Remedies for breach of contract - Scottish Power UK Plc v BP Exploration Operating Company Ltd Company Ltd [2016] EWCA 1043

Published on 13 December 2016

Can a party be limited to an exclusive contractual remedy, without the right to claim damages for breach of contract?

The facts

Under a long-term gas sales agreement, the Andrew Field owners, including BP (the Sellers) sold natural gas to Scottish Power (the Buyer). Between May 2011 and December 2014, Andrew Field was closed and as a result the Sellers did not deliver natural gas to the Buyer as required by the contract. The Buyer sought to claim substantial damages in respect of its alleged losses. The Sellers argued that the Buyer’s remedy was limited to the contractual remedy of "Default Gas", which involved the supply of undelivered gas at a discounted price once Andrew Field had re-opened.

The clause stated: "…in full satisfaction and discharge of all rights, remedies and claims howsoever arising whether in contract or in tort or otherwise in law on the part of [the Buyer] against [the Sellers] in respect of under-deliveries by [the Sellers] under this Agreement".

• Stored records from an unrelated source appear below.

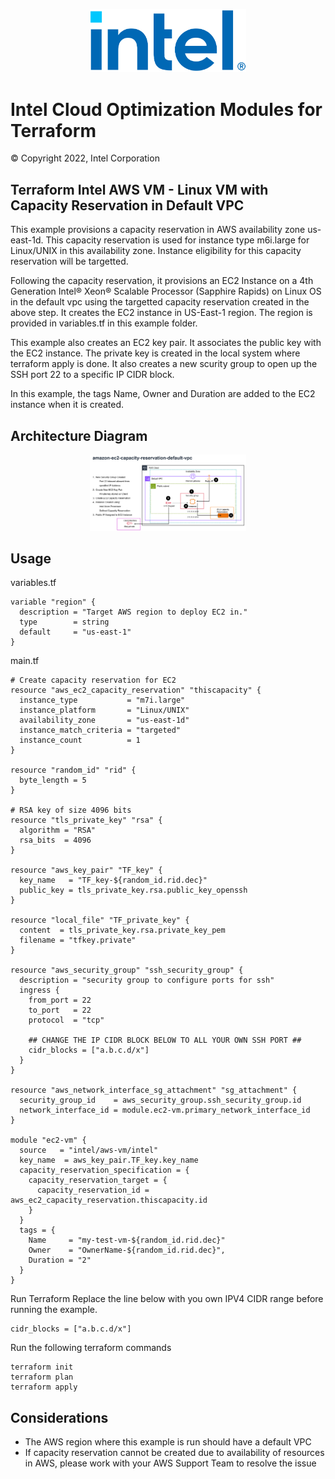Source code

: <p align="center">
  <img src="https://github.com/intel/terraform-intel-aws-vm/blob/main/images/logo-classicblue-800px.png?raw=true" alt="Intel Logo" width="250"/>
</p>

# Intel Cloud Optimization Modules for Terraform

© Copyright 2022, Intel Corporation

## Terraform Intel AWS VM - Linux VM with Capacity Reservation in Default VPC

This example provisions a capacity reservation in AWS availability zone us-east-1d. This capacity reservation is used for instance type m6i.large for Linux/UNIX in this availability zone. Instance eligibility for this capacity reservation will be targetted.

Following the capacity reservation, it provisions an EC2 Instance on a 4th Generation Intel® Xeon® Scalable Processor (Sapphire Rapids) on Linux OS in the default vpc using the targetted capacity reservation created in the above step. It creates the EC2 instance in US-East-1 region. The region is provided in variables.tf in this example folder.

This example also creates an EC2 key pair. It associates the public key with the EC2 instance. The private key is created in the local system where terraform apply is done. It also creates a new scurity group to open up the SSH port 22 to a specific IP CIDR block.

In this example, the tags Name, Owner and Duration are added to the EC2 instance when it is created.

## Architecture Diagram
<p align="center">
  <img src="https://github.com/intel/terraform-intel-aws-vm/blob/main/images/amazon-ec2-capacity-reservation-default-vpc.png?raw=true" alt="amazon-ec2-rhel-default-vpc" width="250"/>
</p>

## Usage


variables.tf

```hcl
variable "region" {
  description = "Target AWS region to deploy EC2 in."
  type        = string
  default     = "us-east-1"
}
```
main.tf
```hcl
# Create capacity reservation for EC2
resource "aws_ec2_capacity_reservation" "thiscapacity" {
  instance_type           = "m7i.large"
  instance_platform       = "Linux/UNIX"
  availability_zone       = "us-east-1d"
  instance_match_criteria = "targeted"
  instance_count          = 1
}

resource "random_id" "rid" {
  byte_length = 5
}

# RSA key of size 4096 bits
resource "tls_private_key" "rsa" {
  algorithm = "RSA"
  rsa_bits  = 4096
}

resource "aws_key_pair" "TF_key" {
  key_name   = "TF_key-${random_id.rid.dec}"
  public_key = tls_private_key.rsa.public_key_openssh
}

resource "local_file" "TF_private_key" {
  content  = tls_private_key.rsa.private_key_pem
  filename = "tfkey.private"
}

resource "aws_security_group" "ssh_security_group" {
  description = "security group to configure ports for ssh"
  ingress {
    from_port = 22
    to_port   = 22
    protocol  = "tcp"

    ## CHANGE THE IP CIDR BLOCK BELOW TO ALL YOUR OWN SSH PORT ##
    cidr_blocks = ["a.b.c.d/x"]
  }
}

resource "aws_network_interface_sg_attachment" "sg_attachment" {
  security_group_id    = aws_security_group.ssh_security_group.id
  network_interface_id = module.ec2-vm.primary_network_interface_id
}

module "ec2-vm" {
  source   = "intel/aws-vm/intel"
  key_name  = aws_key_pair.TF_key.key_name
  capacity_reservation_specification = {
    capacity_reservation_target = {
      capacity_reservation_id = aws_ec2_capacity_reservation.thiscapacity.id
    }
  }
  tags = {
    Name     = "my-test-vm-${random_id.rid.dec}"
    Owner    = "OwnerName-${random_id.rid.dec}",
    Duration = "2"
  }
}
```

Run Terraform
Replace the line below with you own IPV4 CIDR range before running the example.

```hcl
cidr_blocks = ["a.b.c.d/x"]
```

Run the following terraform commands
```hcl
terraform init  
terraform plan
terraform apply 
```
## Considerations
- The AWS region where this example is run should have a default VPC
- If capacity reservation cannot be created due to availability of resources in AWS, please work with your AWS Support Team to resolve the issue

The High Court had decided in the Sellers’ favour that the remedy of Default Gas was the exclusive remedy in respect of the Buyer’s claim and it was not entitled to claim damages for any under-deliveries as well. The Buyer appealed.

The decision

The Court of Appeal dismissed the appeal. The Buyer had argued that the general presumption that parties do not intend to limit their rights under common law meant that clear words were required to exclude those rights, and the clause was unclear as to whether it extended to damages claims (or only applied to the under-deliveries themselves).

The Court of Appeal rejected this and upheld the Judge’s conclusion. The Court had correctly interpreted the exclusion and it was improbable that the parties had intended that where the Buyer had automatically received the contractual remedy of Default Gas, it should also be free to pursue a claim in damages.

Why is this important?

The decision confirms that, although there is a presumption that clear words are required to exclude a party’s rights and remedies at law, the Court will still apply the usual approach to interpreting the relevant clauses. The mere fact that alternative interpretations could have been reached is not sufficient to say the clause is unclear.

Any practical tips?

Always ensure that your exclusion and limitation clauses are clear, particularly when they are seeking to exclude rights or remedies that a party would typically expect to have for breach of contract (eg the right to claim damages). If it is particularly unusual (eg excluding a right to terminate for repudiatory breach), consider including an express acknowledgment.